Ely Erica V, Lenz Kristin L, Paradi Sophie G, Ack Seth, Behrmann Abraham, Dunivan Sarah, Braxton Lauryn, Liedtke Wolfgang, Chen Yong, Collins Kelsey H, Guilak Farshid
Department of Orthopaedic Surgery, Washington University in Saint Louis, Missouri, Saint Louis, 63110, USA.
Shriners Hospitals for Children-St. Louis, St. Louis, Missouri, USA.
Arthritis Res Ther. 2025 Jul 19;27(1):152. doi: 10.1186/s13075-025-03620-w.
Osteoarthritis (OA) is a debilitating joint disease characterized by cartilage degeneration, synovial inflammation, and bone remodeling, with limited therapeutic options targeting the underlying pathophysiology. Mechanosensitive ion channels Piezo1 and Piezo2 play crucial roles in chondrocyte responses to mechanical stress, mediating mechanotransduction pathways that influence chondrocyte survival, matrix production, and inflammatory signaling, but their distinct contributions to OA pathogenesis remain unclear.

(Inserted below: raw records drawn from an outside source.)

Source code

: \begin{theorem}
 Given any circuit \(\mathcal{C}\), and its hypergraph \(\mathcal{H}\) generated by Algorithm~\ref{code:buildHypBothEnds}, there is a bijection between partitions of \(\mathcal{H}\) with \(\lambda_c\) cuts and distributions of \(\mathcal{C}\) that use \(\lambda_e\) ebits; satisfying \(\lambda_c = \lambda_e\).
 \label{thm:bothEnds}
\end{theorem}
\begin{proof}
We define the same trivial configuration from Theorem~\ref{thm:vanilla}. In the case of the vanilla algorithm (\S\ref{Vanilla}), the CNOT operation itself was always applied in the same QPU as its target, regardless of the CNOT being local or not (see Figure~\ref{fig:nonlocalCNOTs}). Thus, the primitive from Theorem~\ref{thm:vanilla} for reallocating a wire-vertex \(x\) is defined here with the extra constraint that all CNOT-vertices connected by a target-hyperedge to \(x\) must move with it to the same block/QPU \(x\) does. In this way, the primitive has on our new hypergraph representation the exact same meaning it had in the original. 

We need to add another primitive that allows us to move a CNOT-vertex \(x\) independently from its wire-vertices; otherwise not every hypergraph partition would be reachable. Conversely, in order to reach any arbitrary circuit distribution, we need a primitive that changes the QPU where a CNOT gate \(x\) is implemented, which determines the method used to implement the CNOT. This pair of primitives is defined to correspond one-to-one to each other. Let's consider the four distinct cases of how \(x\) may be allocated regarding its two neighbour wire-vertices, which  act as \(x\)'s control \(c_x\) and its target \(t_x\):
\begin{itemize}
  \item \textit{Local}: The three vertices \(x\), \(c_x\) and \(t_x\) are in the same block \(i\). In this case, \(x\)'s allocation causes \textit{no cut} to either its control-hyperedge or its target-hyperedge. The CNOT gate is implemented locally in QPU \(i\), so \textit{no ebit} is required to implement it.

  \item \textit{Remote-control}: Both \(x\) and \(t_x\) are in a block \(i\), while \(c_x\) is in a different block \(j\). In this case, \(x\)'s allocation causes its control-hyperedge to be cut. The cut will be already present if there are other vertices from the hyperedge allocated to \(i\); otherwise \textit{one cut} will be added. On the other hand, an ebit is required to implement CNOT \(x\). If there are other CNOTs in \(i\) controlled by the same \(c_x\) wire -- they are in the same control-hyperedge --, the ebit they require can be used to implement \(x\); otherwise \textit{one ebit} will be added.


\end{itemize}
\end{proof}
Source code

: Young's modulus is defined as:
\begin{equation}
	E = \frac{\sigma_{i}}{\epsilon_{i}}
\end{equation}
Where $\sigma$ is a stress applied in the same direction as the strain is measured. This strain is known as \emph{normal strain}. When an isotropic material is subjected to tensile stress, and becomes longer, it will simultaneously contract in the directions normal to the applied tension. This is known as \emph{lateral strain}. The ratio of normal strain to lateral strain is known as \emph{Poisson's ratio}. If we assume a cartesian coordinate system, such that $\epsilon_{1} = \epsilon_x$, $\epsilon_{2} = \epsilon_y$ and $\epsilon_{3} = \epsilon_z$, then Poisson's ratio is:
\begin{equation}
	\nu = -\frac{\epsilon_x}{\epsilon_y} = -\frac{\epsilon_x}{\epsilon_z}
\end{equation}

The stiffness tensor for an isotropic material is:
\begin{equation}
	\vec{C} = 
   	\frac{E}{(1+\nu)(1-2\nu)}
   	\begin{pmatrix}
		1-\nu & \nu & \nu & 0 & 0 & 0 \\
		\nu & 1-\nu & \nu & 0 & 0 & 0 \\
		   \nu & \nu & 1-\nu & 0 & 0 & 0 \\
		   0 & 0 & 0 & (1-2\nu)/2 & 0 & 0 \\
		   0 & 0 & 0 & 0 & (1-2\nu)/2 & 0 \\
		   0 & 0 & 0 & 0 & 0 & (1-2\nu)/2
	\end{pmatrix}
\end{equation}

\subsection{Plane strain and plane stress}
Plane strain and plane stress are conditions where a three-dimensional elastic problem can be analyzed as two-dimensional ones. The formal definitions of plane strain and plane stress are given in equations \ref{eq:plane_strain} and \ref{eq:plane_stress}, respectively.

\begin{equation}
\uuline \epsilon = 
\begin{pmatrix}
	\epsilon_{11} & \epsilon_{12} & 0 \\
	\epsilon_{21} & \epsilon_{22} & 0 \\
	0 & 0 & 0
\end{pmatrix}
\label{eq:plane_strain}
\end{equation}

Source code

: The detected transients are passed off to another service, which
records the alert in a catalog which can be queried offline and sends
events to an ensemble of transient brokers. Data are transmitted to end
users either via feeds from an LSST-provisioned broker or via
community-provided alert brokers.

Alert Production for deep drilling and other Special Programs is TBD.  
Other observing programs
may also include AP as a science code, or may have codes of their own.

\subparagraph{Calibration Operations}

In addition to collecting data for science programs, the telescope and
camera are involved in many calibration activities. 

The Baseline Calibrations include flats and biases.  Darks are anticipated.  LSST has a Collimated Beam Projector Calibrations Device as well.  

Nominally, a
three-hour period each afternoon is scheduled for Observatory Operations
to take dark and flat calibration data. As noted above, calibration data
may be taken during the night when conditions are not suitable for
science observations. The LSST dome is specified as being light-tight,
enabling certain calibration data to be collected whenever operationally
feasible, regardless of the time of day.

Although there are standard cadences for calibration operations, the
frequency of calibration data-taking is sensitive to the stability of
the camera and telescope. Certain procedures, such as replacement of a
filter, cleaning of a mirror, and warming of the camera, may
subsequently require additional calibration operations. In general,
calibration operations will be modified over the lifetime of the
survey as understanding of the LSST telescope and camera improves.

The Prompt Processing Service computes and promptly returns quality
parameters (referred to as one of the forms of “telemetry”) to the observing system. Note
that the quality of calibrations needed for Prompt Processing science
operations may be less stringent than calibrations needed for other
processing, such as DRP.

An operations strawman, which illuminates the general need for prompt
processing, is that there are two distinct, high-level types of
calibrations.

Using inducible, chondrocyte-specific Aggrecan-Cre (Acan) mice, we investigated Piezo1, Piezo2, and combined Piezo1/2 conditional knockouts (cKOs) using the destabilization of the medial meniscus (DMM) model of post-traumatic OA in male and female mice. Pain and behavioral assessments were conducted at four time points to evaluate OA progression, while cartilage damage, bone remodeling, and synovial inflammation were assessed at the final endpoint of 28 weeks. Statistical analyses included one-way and two-way ANOVA with Tukey's multiple comparison test.
Piezo1 cKO delayed pain onset but ultimately exacerbated cartilage degradation and synovitis, emphasizing its dual role in protective and pathogenic mechanotransduction. While the Piezo2 cKO reduced pain and preserved activity, it failed to protect cartilage. Notably, Piezo1/2 cKO provided the greatest protection against cartilage degeneration, synovitis, and pain. Micro-computed tomography analyses revealed that Piezo2 is critical for maintaining trabecular bone integrity, with a Piezo2 cKO leading to decreased bone volume, thickness, and density, independent of injury. Piezo2 cKO also reduced normal meniscal ossification that occurs with age in mice. In contrast, a Piezo1/2 cKO normalized most bone remodeling parameters observed in Piezo2 cKO mice but did not restore medial tibial plateau thickness, highlighting Piezo2's essential role in bone structure.
These findings demonstrate the overlapping and compensatory roles of Piezo1 and Piezo2 in OA pathogenesis. Dual inhibition of Piezo1 and Piezo2 may offer a novel, effective therapeutic strategy targeting both structural and symptomatic aspects of the disease.
骨关节炎(OA)是一种使人衰弱的关节疾病,其特征为软骨退变、滑膜炎症和骨重塑,针对潜在病理生理学的治疗选择有限。机械敏感离子通道Piezo1和Piezo2在软骨细胞对机械应力的反应中起关键作用,介导影响软骨细胞存活、基质产生和炎症信号传导的机械转导途径,但其对OA发病机制的不同贡献仍不清楚。
使用诱导性软骨细胞特异性聚集蛋白聚糖-Cre(Acan)小鼠,我们在雄性和雌性小鼠的创伤后OA内侧半月板不稳定(DMM)模型中研究了Piezo1、Piezo2以及联合的Piezo1/2条件性敲除(cKO)。在四个时间点进行疼痛和行为评估以评估OA进展,而在28周的最终终点评估软骨损伤、骨重塑和滑膜炎。统计分析包括单向和双向方差分析以及Tukey多重比较检验。
Piezo1 cKO延迟了疼痛发作,但最终加剧了软骨降解和滑膜炎,强调了其在保护性和致病性机械转导中的双重作用。虽然Piezo2 cKO减轻了疼痛并保持了活动能力,但未能保护软骨。值得注意的是,Piezo1/2 cKO对软骨退变、滑膜炎和疼痛提供了最大程度的保护。微型计算机断层扫描分析显示,Piezo2对维持小梁骨完整性至关重要,Piezo2 cKO导致骨体积、厚度和密度降低,与损伤无关。Piezo2 cKO还减少了小鼠随年龄增长而发生的正常半月板骨化。相比之下,Piezo1/2 cKO使Piezoe2 cKO小鼠中观察到的大多数骨重塑参数正常化,但未恢复内侧胫骨平台厚度,突出了Piezo2在骨结构中的重要作用。
这些发现证明了Piezo1和Piezo2在OA发病机制中的重叠和补偿作用。对Piezo1和Piezo2的双重抑制可能提供一种针对该疾病结构和症状方面的新型有效治疗策略。